While Invisible Children claims its campaign is for Kony to be delivered to the International Criminal Court for trial, the US government has refused to be a party to the ICC and has made no mention of the court in relation to its military operations in Central Africa.

A March 7 open letter to Barack Obama, issued in conjunction with the release of the video, praises the Democratic president for his “leadership on this issue.”

“Your decision to deploy US military advisors to the region in October of 2011 was a welcome measure of further assistance for regional governments in their efforts to protect people from LRA attacks,” the letter states. It continues, “However, we fear that unless existing US efforts are further expanded, your strategy may not succeed.” It touts the US military as the sole force capable of providing “tactical airlift” together with “cross-border co-ordination.” It cautions against any “premature” withdrawal of US special operations troops and urges the administration to utilise recently approved Pentagon funding “to provide enhanced mobility, intelligence, and other support for ongoing operations.”

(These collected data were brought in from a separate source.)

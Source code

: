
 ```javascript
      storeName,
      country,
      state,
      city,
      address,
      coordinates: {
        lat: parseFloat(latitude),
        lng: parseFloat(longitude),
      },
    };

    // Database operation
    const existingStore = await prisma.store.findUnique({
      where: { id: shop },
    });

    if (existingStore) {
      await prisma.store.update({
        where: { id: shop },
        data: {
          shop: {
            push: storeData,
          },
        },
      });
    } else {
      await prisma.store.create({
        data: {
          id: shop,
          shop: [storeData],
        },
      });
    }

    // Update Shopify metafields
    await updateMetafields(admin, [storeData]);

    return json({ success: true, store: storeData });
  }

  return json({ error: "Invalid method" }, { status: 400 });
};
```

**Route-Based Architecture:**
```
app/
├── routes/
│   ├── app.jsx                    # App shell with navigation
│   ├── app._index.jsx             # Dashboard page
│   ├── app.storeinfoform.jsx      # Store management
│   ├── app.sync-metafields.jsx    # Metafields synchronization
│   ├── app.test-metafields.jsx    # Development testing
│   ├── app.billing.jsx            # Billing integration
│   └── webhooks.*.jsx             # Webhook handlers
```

The heads of three organisations signed the letter: Invisible Children, the maker of the Kony 2012 video, the Enough Project, a subsidiary of the Democratic-oriented think tank, the Centre for American Progress and Resolve, a human rights group connected to Catholic missionary organisations. Behind this campaign is an unholy alliance between the Christian right in the US, which has chosen Uganda as something of a laboratory for its reactionary social and political outlook, and sections of well-heeled liberals who have become a new constituency for imperialist intervention waged on the pretext of upholding human rights and protecting civilians.

The White House last week came out publicly in support of the Kony 2012 campaign, with spokesman Jay Carney stating that Obama “congratulates” all those who responded to this “unique crisis of conscience” and vows to continue the US intervention.
Underlying the sudden and peculiar turn by Washington towards a “human rights” crusade against the Lord’s Resistance Army are very definite economic and geo-strategic interests. These are bound up with the recent discovery of substantial oil reserves precisely in the area where the hunt for the LRA is being staged and increasingly fractious competition between Washington and Beijing for geo-political influence in resource-rich Africa. Africom and military intervention have become crucial instruments for the US in combating the wave of Chinese investments in infrastructure projects aimed at facilitating the extraction of African oil and mineral wealth. What is peculiar about the intervention against the LRA is that it has been launched under conditions in which the militia group has already been reduced to a few hundred fighters and driven out of Uganda.
While it conducted brutal attacks that claimed many civilian lives and was responsible for abducting large numbers of children for use as child soldiers a decade ago, its operations have been sharply curtailed in recent years and its atrocities overshadowed by the mass killing carried out in the resource wars being waged in the DRC, where Museveni’s Ugandan troops and affiliated militia groups are among those responsible for the loss of nearly 6 million lives since the mid-1990s. The Kony 2012 video portrays Uganda as it was a decade ago, thereby generating false propaganda for the US military intervention. At the same time, it casts the struggle between the Ugandan government and the LRA as a morality play, pitting “good” against “evil.”
The Kony 2012 campaign represents a cynical attempt to manipulate public opinion in the interests of US intervention.